▶ [MATERIAL SHOWN]

☆ ☆ ☆

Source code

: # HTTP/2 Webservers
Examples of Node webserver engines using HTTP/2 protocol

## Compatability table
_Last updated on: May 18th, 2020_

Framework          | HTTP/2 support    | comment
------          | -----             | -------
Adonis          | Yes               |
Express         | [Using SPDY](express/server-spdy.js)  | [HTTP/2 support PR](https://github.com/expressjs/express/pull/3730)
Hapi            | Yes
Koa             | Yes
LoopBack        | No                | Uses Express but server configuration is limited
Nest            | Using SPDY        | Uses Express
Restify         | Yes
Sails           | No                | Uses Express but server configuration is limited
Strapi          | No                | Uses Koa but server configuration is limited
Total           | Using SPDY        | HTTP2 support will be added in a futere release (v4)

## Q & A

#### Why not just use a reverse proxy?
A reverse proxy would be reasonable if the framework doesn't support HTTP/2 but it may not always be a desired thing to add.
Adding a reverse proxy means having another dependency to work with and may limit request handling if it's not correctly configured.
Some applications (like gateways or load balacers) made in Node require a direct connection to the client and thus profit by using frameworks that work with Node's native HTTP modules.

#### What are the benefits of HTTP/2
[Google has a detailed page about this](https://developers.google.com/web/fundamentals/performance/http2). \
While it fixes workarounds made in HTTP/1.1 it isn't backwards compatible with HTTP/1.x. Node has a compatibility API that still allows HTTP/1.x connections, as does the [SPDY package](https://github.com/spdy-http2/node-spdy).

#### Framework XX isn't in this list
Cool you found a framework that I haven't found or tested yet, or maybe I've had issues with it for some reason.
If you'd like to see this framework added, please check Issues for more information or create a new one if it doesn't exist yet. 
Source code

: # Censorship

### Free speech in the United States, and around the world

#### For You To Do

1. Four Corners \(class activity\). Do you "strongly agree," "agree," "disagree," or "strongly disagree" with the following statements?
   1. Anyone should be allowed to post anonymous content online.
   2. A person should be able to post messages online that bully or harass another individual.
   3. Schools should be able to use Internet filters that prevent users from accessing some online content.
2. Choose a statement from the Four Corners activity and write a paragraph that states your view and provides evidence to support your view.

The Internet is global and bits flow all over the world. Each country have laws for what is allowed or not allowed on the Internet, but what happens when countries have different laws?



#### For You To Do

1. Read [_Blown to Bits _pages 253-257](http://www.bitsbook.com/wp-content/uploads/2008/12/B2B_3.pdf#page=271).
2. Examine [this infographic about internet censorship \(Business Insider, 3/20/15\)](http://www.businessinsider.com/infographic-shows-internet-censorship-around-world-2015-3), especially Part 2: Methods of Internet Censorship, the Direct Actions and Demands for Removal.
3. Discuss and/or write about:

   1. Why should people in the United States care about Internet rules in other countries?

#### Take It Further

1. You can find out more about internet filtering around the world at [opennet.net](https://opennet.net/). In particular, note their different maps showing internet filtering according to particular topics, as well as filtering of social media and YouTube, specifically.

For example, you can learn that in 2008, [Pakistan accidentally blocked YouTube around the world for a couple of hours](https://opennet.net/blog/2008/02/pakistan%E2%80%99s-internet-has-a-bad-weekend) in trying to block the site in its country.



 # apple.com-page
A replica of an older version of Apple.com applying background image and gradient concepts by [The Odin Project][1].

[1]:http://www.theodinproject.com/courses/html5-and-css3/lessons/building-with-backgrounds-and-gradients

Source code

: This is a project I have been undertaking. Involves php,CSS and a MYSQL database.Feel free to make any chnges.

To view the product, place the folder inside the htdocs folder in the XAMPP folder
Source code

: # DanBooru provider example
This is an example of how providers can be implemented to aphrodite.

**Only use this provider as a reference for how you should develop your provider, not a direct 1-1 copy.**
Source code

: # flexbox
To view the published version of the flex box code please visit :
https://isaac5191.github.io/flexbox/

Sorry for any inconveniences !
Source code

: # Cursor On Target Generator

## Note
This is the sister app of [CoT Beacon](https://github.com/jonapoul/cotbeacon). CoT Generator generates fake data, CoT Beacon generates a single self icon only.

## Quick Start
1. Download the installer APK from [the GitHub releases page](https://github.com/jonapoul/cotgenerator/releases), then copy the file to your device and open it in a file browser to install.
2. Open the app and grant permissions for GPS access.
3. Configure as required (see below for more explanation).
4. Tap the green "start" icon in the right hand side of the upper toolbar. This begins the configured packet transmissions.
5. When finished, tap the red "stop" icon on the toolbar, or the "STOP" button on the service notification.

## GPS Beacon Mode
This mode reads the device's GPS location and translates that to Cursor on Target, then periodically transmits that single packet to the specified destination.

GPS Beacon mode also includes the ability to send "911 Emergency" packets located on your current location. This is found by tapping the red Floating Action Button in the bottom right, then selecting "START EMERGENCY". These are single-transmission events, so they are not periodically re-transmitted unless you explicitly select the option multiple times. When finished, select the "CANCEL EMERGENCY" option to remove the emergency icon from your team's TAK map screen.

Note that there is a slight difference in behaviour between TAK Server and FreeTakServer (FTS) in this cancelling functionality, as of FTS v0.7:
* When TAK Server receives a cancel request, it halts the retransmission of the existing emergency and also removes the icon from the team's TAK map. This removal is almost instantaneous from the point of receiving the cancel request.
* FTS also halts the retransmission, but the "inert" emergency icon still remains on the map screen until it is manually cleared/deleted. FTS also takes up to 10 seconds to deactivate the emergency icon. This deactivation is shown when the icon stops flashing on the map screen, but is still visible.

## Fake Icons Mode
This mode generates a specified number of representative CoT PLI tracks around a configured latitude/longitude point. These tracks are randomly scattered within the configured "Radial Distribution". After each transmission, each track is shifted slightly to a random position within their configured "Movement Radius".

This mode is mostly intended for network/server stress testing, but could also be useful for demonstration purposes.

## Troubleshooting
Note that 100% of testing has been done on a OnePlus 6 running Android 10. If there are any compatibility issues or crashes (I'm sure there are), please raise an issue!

☆ ☆ ☆

▶ [TASK OBJECTIVE] Out of the records above, pull the lines that include the word "should".

▶ [RESULT]
   1. Anyone should be allowed to post anonymous content online.
   2. A person should be able to post messages online that bully or harass another individual.
   3. Schools should be able to use Internet filters that prevent users from accessing some online content.
   1. Why should people in the United States care about Internet rules in other countries?
**Only use this provider as a reference for how you should develop your provider, not a direct 1-1 copy.**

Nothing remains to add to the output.